You have changed the direction the hovercraft is facing, but the inertia of the hovercraft keeps it traveling in the original direction. Remember Newton’s First Law of Motion? We need a force to change the direction in which the hovercraft is moving. Now that you’re moving nearly sideways, you have a convenient force to do just that – the thrust system of your hovercraft! This is where the other component of the new momentum comes in. It’s really the same principle as the thrust in a straight line, just that now the thrust is not in line with the motion.

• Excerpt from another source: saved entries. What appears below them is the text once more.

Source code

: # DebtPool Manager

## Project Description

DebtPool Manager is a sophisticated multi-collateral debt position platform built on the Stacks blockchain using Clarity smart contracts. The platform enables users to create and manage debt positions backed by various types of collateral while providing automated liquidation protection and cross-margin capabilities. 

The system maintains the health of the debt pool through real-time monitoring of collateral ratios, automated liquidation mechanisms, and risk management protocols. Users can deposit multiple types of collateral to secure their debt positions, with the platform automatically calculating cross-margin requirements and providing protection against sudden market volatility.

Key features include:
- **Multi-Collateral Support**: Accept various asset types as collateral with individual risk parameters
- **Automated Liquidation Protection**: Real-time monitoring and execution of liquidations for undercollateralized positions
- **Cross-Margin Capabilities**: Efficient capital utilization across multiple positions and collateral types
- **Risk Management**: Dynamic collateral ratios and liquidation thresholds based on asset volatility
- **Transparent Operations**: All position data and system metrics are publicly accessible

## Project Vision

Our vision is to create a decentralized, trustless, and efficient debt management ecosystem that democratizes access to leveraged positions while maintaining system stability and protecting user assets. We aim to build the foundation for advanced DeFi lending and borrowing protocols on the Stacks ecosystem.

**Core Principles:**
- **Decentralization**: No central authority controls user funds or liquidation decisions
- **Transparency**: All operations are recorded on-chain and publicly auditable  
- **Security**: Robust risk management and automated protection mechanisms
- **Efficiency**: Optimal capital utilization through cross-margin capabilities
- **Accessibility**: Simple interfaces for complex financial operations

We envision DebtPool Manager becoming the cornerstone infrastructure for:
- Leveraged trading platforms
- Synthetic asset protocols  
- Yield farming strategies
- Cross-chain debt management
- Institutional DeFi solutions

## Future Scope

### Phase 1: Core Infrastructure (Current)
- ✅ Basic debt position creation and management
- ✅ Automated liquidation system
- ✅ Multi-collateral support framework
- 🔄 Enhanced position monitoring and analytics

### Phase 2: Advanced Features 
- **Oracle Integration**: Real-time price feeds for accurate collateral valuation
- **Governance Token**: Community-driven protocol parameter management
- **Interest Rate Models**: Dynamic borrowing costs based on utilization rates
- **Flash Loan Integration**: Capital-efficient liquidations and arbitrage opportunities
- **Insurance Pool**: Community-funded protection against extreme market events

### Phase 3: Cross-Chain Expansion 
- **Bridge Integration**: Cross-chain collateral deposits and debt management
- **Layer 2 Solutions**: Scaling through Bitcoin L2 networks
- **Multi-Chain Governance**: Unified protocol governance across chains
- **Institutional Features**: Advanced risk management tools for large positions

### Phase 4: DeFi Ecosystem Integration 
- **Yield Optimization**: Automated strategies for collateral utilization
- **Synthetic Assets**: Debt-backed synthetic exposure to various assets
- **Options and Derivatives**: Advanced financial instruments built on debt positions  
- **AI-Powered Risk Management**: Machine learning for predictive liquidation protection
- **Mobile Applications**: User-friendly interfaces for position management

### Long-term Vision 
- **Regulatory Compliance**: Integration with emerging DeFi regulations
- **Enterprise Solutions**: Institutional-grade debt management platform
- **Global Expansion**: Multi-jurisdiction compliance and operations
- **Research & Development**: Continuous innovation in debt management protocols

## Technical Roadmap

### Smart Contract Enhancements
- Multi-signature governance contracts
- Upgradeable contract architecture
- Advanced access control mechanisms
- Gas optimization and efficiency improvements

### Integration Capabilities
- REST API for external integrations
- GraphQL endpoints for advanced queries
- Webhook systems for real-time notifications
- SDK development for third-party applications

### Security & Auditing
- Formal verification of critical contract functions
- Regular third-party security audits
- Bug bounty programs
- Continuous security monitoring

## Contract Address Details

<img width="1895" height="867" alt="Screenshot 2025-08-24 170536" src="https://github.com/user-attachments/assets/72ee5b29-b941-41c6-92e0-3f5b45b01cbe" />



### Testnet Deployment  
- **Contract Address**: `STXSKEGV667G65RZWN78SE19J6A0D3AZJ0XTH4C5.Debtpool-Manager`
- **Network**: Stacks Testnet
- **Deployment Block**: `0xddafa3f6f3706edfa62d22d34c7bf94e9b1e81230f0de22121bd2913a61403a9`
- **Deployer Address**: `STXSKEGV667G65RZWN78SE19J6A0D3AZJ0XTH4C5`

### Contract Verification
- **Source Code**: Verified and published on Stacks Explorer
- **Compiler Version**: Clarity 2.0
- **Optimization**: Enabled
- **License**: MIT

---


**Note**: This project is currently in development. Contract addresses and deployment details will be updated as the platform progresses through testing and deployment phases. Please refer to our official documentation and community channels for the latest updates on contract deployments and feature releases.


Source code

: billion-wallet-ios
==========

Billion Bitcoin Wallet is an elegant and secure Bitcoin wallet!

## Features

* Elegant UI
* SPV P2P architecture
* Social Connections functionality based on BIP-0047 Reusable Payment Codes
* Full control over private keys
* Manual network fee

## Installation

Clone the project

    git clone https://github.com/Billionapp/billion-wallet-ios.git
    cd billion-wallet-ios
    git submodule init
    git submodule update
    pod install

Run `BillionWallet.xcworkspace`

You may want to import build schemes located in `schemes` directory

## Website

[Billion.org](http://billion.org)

When a car turns on the road, the tires on the ground experience a lot of friction, which keeps them from moving in a direction other than the direction they are facing. This is why you can steer a car and it will follow the course of the wheels. If the car is driving on ice, however, the coefficient of friction is much smaller, so there is very little friction to bind the car to its course. The same thing happens on a hovercraft, because no component touches the ground with enough force to “grip” the ground. Instead, the hovercraft must provide the force that would have come from friction by pointing the hovercraft into the turn. When this happens, a component of the thrust force is directed toward the center of the turn. A force toward the center of a turn, whether it is caused by the friction from a car's tires, a string keeping a ball from flying off, gravity between the earth and the sun, or the thrust from a turning hovercraft, is called a centripetal force. As you might expect, the centripetal force causes what is called a centripetal acceleration. The object accelerates in the direction of the center of the circle but, since it is also moving in a certain direction, it continually overshoots the center, which is why it moves in a circle (or ellipse). The centripetal acceleration depends on the square of the velocity of the object in the direction perpendicular to the line from the center of the circle to the object, the tangential velocity, and the radius of the circle. The centripetal force is the centripetal acceleration times the mass of the object.

a_c = v_t²/r
Centripetal Acceleration = (Tangential Velocity)² / Radius
F_c = m a_c
F_c = m v²/r

Example 2:
You are in a hovercraft of mass 90 kg [6.17 slugs] operating on hard flat ice on a calm day with air density of 1.204 kg/m³[0.00234 slugs/ft³]at 3.3 m/s [10.8 ft/s]. You are facing east, but the hovercraft is traveling sideways on the ice and its direction of movement is due north. If your propeller moves air at 0.1 m³/s [3.53 ft³/s] and the velocity of the air is 95 m/s [311.7 ft/s], how long will it take to change the hovercraft’s direction of movement to due east, if you keep the angle relative to the direction of travel at 90°? What will be the radius of the turn?

Solution:
For this question, we can use the equation for the centripetal force to get the radius of the turn. To do this, we need the centripetal force, the velocity, and the mass. We know the velocity and mass, so we have to find the force. Since the hovercraft is pointed toward the center of the turn, all of the thrust goes to the centripetal force, so that is what we need to find. For this, we use the form of the thrust equation that works with the mass flow rate and the change in the velocity of the air.

F=[MFR × v]_e−[MFR × v]₀
Thrust Force = (Mass Flow Rate × Velocity) of exiting air − (Mass Flow Rate × Velocity) of entering air

We know the velocity of the exiting air and, since the hovercraft is moving sideways, the air on the intake side of the propeller is moving sideways to it, meaning that the component flowing directly into it is nearly zero. To get the mass flow rate, we simply multiply the volume flow rate by the density of the air.

MFR = VFR × Density
MFR = 0.1 m³/s [3.53 ft³/s] × 1.204 kg/m³[0.00234 slugs/ft³]
MFR = 0.1204 kg/s [8.26×10⁻³ slugs/s]

Now we can plug the values into the thrust equation. The mass flow rate on both sides of the propeller has to be the same, otherwise, the propeller would have to make air magically appear or vanish!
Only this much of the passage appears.